━━━ INPUT RECORDS ━━━

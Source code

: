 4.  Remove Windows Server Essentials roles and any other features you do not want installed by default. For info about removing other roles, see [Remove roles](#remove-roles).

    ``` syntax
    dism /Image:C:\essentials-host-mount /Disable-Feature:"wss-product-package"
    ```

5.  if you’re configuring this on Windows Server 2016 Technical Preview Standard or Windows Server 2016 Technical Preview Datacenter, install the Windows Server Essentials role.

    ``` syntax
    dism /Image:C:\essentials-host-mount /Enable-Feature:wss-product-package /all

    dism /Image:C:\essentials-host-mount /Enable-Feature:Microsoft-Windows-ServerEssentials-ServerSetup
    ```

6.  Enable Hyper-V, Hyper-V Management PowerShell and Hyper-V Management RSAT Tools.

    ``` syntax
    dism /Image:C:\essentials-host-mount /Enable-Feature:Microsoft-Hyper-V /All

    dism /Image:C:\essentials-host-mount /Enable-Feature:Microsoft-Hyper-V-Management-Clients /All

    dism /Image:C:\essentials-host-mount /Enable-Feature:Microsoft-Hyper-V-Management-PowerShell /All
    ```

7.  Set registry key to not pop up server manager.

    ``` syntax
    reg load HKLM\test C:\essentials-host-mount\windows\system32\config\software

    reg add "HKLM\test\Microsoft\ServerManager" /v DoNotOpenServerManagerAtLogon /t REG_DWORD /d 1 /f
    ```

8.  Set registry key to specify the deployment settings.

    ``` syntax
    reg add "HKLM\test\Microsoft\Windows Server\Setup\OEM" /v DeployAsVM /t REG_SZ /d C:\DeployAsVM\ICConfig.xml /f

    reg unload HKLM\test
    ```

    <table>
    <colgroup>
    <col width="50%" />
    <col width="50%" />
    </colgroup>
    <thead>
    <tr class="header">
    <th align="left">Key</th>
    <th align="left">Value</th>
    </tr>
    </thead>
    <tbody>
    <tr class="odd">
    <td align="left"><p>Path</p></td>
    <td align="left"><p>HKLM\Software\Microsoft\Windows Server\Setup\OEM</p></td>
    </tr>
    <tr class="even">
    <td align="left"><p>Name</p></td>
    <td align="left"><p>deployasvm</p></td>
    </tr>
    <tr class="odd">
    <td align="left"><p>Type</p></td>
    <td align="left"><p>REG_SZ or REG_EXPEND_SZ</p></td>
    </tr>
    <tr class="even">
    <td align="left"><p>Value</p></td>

━━━

## ASSIGNMENT
All the lines above are to be copied exactly, with none left out.

## RESULT OF THIS EXERCISE
Source code

: 4.  Remove Windows Server Essentials roles and any other features you do not want installed by default. For info about removing other roles, see [Remove roles](#remove-roles).

    ``` syntax
    dism /Image:C:\essentials-host-mount /Disable-Feature:"wss-product-package"
    ```

5.  if you’re configuring this on Windows Server 2016 Technical Preview Standard or Windows Server 2016 Technical Preview Datacenter, install the Windows Server Essentials role.

    ``` syntax
    dism /Image:C:\essentials-host-mount /Enable-Feature:wss-product-package /all

    dism /Image:C:\essentials-host-mount /Enable-Feature:Microsoft-Windows-ServerEssentials-ServerSetup
    ```

6.  Enable Hyper-V, Hyper-V Management PowerShell and Hyper-V Management RSAT Tools.

    ``` syntax
    dism /Image:C:\essentials-host-mount /Enable-Feature:Microsoft-Hyper-V /All

    dism /Image:C:\essentials-host-mount /Enable-Feature:Microsoft-Hyper-V-Management-Clients /All

    dism /Image:C:\essentials-host-mount /Enable-Feature:Microsoft-Hyper-V-Management-PowerShell /All
    ```

7.  Set registry key to not pop up server manager.

    ``` syntax
    reg load HKLM\test C:\essentials-host-mount\windows\system32\config\software

    reg add "HKLM\test\Microsoft\ServerManager" /v DoNotOpenServerManagerAtLogon /t REG_DWORD /d 1 /f
    ```

8.  Set registry key to specify the deployment settings.

    ``` syntax
    reg add "HKLM\test\Microsoft\Windows Server\Setup\OEM" /v DeployAsVM /t REG_SZ /d C:\DeployAsVM\ICConfig.xml /f

    reg unload HKLM\test
    ```

    <table>
    <colgroup>
    <col width="50%" />
    <col width="50%" />
    </colgroup>
    <thead>
    <tr class="header">
    <th align="left">Key</th>
    <th align="left">Value</th>
    </tr>
    </thead>
    <tbody>
    <tr class="odd">
    <td align="left"><p>Path</p></td>
    <td align="left"><p>HKLM\Software\Microsoft\Windows Server\Setup\OEM</p></td>
    </tr>
    <tr class="even">
    <td align="left"><p>Name</p></td>
    <td align="left"><p>deployasvm</p></td>
    </tr>
    <tr class="odd">
    <td align="left"><p>Type</p></td>
    <td align="left"><p>REG_SZ or REG_EXPEND_SZ</p></td>
    </tr>
    <tr class="even">
    <td align="left"><p>Value</p></td>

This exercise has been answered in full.